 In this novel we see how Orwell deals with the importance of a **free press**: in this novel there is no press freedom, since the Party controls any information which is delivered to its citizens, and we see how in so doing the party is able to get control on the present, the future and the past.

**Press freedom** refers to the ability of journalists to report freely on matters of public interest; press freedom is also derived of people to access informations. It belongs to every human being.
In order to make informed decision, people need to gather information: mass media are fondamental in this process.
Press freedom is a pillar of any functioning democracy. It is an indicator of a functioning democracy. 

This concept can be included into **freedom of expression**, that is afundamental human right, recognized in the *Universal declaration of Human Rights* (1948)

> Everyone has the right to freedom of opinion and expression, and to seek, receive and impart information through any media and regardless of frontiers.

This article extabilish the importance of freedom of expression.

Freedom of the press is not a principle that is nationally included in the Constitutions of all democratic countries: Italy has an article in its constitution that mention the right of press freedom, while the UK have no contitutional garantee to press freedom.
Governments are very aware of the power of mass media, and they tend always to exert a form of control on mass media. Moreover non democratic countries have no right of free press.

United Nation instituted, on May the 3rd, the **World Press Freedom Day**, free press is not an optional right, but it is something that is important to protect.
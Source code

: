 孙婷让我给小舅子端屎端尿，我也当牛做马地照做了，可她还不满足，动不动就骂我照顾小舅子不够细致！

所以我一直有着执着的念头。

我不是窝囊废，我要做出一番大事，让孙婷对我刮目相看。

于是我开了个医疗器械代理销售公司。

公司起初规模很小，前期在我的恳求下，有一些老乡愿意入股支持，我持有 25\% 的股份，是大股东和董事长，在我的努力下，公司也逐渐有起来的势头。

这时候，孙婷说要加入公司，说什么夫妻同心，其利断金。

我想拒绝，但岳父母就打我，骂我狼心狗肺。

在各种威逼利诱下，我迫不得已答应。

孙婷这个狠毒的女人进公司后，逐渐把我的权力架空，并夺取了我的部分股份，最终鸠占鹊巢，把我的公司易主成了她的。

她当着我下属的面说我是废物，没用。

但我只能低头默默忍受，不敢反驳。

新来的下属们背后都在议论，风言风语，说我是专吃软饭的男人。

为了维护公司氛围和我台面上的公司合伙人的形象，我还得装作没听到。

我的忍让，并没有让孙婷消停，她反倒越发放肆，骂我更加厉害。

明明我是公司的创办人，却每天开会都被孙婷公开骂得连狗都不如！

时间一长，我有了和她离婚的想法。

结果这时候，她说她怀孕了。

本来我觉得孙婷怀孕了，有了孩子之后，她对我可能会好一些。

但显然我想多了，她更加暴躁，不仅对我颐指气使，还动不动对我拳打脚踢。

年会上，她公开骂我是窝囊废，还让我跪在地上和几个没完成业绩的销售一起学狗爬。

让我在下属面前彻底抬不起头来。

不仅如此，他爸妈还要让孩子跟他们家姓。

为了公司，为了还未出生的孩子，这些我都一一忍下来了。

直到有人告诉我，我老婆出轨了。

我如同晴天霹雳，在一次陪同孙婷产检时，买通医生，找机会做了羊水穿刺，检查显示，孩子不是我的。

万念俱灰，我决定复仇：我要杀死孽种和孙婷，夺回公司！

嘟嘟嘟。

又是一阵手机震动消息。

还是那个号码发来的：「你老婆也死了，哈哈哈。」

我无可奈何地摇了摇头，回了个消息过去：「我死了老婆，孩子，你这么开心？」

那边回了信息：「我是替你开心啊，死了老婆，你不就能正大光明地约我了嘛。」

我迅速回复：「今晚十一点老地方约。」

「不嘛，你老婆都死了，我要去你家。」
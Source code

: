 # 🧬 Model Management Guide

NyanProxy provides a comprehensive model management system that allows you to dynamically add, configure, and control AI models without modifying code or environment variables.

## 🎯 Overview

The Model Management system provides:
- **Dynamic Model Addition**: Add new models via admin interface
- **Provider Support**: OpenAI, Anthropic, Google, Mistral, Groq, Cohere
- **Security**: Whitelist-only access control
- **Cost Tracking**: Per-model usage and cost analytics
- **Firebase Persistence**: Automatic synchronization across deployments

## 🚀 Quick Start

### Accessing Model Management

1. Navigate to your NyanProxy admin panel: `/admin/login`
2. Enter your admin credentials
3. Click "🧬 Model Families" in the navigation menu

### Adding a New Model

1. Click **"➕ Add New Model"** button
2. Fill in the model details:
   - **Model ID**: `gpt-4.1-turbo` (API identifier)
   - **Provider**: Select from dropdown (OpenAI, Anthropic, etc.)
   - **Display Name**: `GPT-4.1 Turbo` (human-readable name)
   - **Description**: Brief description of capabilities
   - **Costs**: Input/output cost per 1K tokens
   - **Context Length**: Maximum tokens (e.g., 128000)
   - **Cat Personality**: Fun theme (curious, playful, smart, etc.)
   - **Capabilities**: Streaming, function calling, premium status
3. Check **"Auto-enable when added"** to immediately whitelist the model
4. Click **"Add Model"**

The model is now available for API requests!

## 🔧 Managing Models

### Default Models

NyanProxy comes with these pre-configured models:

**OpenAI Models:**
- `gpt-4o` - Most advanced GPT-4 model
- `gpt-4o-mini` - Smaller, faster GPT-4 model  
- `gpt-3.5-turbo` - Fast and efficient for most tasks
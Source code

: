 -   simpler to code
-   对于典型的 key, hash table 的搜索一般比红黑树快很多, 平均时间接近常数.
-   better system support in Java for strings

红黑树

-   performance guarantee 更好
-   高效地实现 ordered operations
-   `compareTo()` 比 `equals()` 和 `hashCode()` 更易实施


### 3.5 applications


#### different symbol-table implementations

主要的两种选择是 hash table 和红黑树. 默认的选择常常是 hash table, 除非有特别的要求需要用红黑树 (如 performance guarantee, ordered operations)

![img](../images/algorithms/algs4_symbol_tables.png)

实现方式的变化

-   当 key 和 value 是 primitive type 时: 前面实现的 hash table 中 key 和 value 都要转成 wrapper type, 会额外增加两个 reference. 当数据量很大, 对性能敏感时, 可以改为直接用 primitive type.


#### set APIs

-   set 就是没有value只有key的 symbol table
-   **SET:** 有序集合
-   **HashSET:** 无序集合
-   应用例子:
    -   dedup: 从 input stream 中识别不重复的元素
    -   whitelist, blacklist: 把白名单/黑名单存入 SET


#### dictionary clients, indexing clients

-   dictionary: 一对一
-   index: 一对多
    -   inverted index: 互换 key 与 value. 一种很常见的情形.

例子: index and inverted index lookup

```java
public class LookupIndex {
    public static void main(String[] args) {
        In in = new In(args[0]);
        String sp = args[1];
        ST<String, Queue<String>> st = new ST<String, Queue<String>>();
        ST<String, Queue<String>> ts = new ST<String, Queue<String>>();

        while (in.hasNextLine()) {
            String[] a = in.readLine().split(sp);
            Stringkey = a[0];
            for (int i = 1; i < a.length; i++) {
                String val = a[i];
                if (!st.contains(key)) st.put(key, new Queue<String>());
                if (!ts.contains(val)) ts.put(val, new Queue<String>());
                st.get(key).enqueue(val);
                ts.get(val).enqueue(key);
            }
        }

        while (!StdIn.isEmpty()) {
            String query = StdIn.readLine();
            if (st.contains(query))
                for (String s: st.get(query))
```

> [TASK BRIEF]: Please repeat word for word the lines above that run from the beginning through the line containing "every human being.", keeping both the first and that last line.

> [RESPONSE FOR THIS EXERCISE]:
 In this novel we see how Orwell deals with the importance of a **free press**: in this novel there is no press freedom, since the Party controls any information which is delivered to its citizens, and we see how in so doing the party is able to get control on the present, the future and the past.

**Press freedom** refers to the ability of journalists to report freely on matters of public interest; press freedom is also derived of people to access informations. It belongs to every human being.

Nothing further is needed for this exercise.